The 15-kilowatt photovoltaic (PV) project can generate enough clean energy to power the zoo's Skyfari sky ride and will be connected to the electric grid through the zoo's main power system. The project, which includes solar panels and an inverter, as well as educational displays that will be installed at the sky ride entrance, will cost approximately $575,000.
The joint project not only will install solar panels at the zoo, but will also examine ways to strengthen the electric grid to handle the reverse flow of electricity as a result of what could be a significant increase in renewable generation from larger loads or from a number of smaller systems. These additional loads from individual or business renewable energy sources have the potential to affect the reliability of electric service for neighboring customers.
"Our project seeks to deliver electric power that is not only reliable, but also compatible with a natural environment, in harmony with people and animals," said Alex Domijan, professor in the USF College of Engineering and director of the PCUE. "Although the electricity grid has been designed for a one-way transfer of power from central station generators to consumers, with the distributed generation system being developed at the zoo using on-site renewable energy sources, such as photovoltaics, the grid's controls can be adapted for reverse power flows." For more information about PCUE visit http://pcue.eng.usf.edu.
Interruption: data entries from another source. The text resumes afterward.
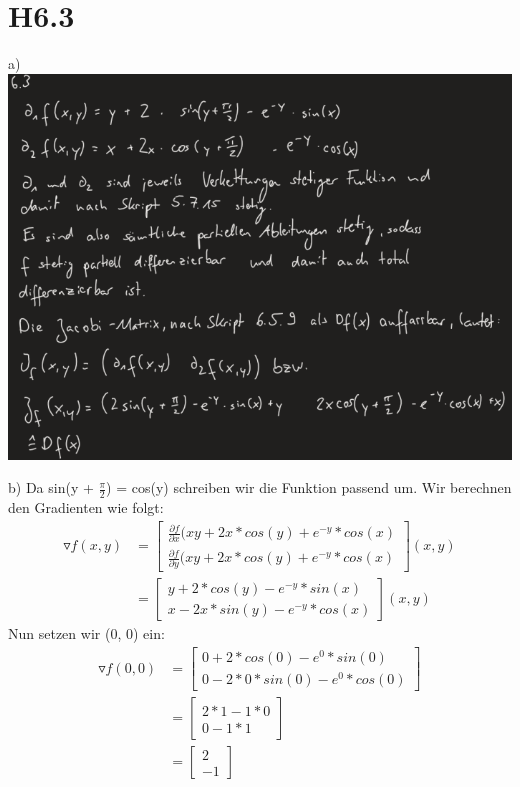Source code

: \documentclass{article}
\begin{document}
\section{H6.3}
\noindent a) \\ 
\includegraphics[scale=0.6]{ h3_1 }

\bigskip
\noindent b) 
Da sin(y  + $\frac{\pi}{2}$) = cos(y) schreiben wir die Funktion passend um.
Wir berechnen den Gradienten wie folgt:
\begin{align*}
    \triangledown f(x, y) &= \begin{bmatrix}
        \frac{\partial f}{\partial x} (xy + 2x * cos(y) + e^{-y} * cos(x) \\        
        \frac{\partial f}{\partial y} (xy + 2x * cos(y) + e^{-y} * cos(x)
                            \end{bmatrix}
                            (x, y) \\ 
                          &= \begin{bmatrix}
                              y + 2 * cos(y) - e^{-y} * sin(x) \\ 
                              x - 2x * sin(y) - e^{-y} * cos(x)
                          \end{bmatrix} 
                          (x, y) 
\end{align*}
Nun setzen wir (0, 0) ein:
\begin{align*}
    \triangledown f(0, 0) &= \begin{bmatrix}
       0 + 2 * cos(0) - e^0 * sin(0) \\ 
       0 - 2 * 0 * sin(0) - e^0 * cos(0)
    \end{bmatrix} \\ 
                          &= \begin{bmatrix}
                           2 * 1 - 1 * 0 \\ 
                           0 - 1 * 1
                          \end{bmatrix} \\ 
                          &= \begin{bmatrix}
                           2 \\ 
                           -1
                          \end{bmatrix}
\end{align*}
\end{document}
The interactive demonstration project will allow more than one million annual zoo visitors to find out more about solar power and encourage its use. There has been a significant increase in customers interested in generating their own power from renewable resources. In 2008, Tampa Electric customers added more than 110 kilowatts of solar energy to their homes and businesses.
"All of the zoo's exhibits and programs are designed to engage and inspire visitors to treasure the natural world and act wisely on its behalf," said Lex Salisbury, president and CEO of Tampa's Lowry Park Zoo. "This partnership offers a great opportunity for the zoo to lead by example. By developing and testing a renewable solar energy system, we hope to reduce the impact on the environment by conserving conventional power."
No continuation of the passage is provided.